◆ **Dataset entries**:

============================================================

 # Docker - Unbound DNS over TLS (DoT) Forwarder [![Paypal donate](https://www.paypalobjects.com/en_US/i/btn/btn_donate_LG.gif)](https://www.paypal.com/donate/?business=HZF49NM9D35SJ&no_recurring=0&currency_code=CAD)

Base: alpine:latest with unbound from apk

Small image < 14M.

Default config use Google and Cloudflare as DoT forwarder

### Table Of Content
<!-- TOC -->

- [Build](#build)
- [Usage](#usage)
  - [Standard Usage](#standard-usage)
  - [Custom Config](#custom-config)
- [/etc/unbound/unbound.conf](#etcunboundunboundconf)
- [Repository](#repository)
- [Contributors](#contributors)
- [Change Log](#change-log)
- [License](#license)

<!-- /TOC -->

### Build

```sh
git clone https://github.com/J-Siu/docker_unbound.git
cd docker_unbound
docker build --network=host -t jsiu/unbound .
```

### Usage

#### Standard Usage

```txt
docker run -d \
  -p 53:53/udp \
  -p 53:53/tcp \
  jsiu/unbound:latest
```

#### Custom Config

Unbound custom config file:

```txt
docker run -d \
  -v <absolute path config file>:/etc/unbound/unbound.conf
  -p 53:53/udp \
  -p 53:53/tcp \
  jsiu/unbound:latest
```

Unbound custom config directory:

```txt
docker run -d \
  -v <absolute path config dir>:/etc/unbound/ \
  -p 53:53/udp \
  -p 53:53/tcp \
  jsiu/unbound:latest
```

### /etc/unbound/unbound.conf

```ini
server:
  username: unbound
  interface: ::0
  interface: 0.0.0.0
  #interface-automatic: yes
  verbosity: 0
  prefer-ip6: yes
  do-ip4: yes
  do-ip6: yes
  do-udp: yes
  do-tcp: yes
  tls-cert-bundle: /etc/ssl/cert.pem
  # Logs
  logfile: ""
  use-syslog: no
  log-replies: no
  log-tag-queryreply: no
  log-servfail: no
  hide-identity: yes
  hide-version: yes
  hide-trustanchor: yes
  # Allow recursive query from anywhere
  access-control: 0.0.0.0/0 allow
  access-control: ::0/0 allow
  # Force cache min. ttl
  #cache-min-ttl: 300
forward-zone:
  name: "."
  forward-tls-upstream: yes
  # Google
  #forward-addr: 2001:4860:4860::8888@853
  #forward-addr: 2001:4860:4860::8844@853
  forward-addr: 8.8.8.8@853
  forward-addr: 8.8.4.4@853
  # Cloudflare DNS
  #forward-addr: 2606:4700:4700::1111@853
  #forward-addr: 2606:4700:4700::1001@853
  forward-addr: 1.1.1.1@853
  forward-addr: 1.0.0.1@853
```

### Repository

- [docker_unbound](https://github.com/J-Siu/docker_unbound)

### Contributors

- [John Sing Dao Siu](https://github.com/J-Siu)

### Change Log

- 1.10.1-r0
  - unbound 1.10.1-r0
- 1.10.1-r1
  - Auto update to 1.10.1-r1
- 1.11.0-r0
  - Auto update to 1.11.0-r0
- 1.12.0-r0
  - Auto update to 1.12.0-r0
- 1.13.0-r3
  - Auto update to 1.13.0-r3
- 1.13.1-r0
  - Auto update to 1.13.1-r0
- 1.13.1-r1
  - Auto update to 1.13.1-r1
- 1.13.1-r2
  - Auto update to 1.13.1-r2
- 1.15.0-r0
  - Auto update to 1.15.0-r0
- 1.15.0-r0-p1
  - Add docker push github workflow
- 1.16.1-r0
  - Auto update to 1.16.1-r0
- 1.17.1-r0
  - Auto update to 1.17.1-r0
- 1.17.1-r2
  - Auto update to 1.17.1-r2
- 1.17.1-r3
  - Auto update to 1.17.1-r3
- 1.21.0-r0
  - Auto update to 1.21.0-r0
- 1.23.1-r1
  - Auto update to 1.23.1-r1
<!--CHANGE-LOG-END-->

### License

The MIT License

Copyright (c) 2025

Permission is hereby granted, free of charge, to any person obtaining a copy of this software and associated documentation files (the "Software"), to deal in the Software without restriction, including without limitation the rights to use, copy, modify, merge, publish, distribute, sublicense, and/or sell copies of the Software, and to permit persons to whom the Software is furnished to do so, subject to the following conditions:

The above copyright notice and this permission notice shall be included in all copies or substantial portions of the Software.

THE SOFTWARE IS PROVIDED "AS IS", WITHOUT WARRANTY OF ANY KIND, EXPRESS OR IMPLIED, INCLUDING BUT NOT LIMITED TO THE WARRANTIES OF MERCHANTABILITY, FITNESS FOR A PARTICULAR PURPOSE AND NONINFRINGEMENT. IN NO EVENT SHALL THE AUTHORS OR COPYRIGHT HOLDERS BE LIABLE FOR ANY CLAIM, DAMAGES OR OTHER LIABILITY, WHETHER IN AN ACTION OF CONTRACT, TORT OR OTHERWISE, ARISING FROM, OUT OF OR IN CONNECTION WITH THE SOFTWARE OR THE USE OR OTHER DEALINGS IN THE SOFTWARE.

============================================================

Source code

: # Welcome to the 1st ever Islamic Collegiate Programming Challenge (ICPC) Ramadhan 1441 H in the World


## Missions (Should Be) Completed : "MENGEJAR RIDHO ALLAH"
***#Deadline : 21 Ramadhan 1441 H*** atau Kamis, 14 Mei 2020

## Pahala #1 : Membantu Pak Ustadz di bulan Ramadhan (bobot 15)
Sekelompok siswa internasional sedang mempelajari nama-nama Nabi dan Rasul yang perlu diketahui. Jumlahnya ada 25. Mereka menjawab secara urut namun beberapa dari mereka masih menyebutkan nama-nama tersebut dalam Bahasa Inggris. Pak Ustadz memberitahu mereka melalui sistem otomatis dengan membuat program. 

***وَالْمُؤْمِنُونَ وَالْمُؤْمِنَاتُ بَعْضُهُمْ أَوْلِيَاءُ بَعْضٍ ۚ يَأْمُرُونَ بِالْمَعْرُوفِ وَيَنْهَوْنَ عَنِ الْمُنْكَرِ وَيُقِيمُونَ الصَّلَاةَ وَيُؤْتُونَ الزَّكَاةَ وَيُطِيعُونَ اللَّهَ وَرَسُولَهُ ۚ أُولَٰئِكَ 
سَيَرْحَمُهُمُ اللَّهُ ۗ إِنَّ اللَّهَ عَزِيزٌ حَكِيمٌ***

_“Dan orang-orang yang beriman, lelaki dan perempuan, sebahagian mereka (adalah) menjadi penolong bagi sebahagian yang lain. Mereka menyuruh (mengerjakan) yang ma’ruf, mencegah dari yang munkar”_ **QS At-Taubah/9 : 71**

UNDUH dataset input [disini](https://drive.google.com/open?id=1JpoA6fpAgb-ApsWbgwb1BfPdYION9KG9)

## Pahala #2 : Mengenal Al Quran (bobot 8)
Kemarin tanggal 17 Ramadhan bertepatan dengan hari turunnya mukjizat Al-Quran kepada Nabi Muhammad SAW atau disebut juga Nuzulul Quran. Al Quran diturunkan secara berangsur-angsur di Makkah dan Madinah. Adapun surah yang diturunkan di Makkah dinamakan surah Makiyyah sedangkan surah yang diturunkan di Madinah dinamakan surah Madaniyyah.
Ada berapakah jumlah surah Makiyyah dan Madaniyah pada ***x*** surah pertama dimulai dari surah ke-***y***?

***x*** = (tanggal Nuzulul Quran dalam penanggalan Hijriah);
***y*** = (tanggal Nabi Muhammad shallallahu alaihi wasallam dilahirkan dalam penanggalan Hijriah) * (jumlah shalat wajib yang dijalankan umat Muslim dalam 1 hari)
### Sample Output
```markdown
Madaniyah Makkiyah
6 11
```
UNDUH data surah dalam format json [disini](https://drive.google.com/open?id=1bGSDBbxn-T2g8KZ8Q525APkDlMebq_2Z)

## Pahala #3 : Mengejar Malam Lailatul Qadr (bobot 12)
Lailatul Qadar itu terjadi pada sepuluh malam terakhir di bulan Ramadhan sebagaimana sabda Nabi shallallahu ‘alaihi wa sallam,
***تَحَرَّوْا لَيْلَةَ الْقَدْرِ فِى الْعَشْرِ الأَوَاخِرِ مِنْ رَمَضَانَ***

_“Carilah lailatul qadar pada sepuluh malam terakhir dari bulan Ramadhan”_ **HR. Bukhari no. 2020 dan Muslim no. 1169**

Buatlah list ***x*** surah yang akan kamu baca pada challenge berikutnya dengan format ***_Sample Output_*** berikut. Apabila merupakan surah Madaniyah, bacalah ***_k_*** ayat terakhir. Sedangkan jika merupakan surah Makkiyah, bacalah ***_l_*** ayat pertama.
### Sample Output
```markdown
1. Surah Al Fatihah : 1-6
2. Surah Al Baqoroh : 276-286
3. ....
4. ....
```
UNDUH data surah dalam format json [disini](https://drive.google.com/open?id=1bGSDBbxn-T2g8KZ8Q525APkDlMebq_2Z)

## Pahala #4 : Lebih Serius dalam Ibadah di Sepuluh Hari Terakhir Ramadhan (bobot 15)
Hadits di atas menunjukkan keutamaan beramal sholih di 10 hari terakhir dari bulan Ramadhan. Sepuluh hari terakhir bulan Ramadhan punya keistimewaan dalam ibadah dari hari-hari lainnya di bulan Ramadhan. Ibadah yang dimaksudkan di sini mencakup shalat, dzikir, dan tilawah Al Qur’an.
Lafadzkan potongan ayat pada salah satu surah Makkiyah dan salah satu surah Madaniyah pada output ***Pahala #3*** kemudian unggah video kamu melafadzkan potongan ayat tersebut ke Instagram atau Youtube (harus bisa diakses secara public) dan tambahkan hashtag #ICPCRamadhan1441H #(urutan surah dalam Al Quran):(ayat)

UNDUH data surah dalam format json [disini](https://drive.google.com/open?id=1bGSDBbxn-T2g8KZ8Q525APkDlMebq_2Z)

============================================================

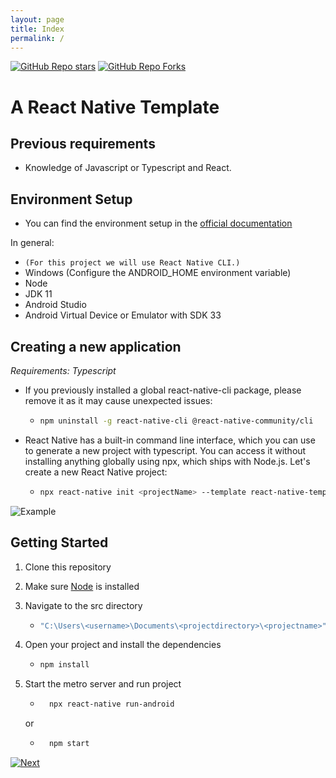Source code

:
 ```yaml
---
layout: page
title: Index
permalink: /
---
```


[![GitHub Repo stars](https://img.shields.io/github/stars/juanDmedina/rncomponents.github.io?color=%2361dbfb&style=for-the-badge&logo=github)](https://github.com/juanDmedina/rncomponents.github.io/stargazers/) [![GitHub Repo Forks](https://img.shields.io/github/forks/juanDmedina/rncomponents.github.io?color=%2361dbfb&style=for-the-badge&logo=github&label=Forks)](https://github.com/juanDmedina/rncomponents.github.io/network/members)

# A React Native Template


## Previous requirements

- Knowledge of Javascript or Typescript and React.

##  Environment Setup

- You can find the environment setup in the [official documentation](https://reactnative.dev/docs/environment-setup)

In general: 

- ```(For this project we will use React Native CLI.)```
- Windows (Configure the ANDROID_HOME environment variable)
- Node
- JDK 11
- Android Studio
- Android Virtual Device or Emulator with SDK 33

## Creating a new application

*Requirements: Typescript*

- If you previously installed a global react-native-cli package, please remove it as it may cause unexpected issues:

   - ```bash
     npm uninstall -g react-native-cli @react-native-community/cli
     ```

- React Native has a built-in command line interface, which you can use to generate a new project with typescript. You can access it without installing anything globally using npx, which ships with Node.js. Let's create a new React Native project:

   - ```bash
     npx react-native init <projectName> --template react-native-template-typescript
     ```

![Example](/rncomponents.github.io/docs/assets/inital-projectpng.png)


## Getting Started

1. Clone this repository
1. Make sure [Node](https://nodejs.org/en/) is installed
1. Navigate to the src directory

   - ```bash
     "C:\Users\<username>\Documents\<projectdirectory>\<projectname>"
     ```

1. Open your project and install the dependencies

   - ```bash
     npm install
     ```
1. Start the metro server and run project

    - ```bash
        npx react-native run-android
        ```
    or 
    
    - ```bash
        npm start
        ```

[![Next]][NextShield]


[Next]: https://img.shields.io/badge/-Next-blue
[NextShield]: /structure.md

============================================================

◆ **What you have to do**:
A single number, please: the count of lines above that contain the string "Contributors".

◆ **Output of the exercise**:
2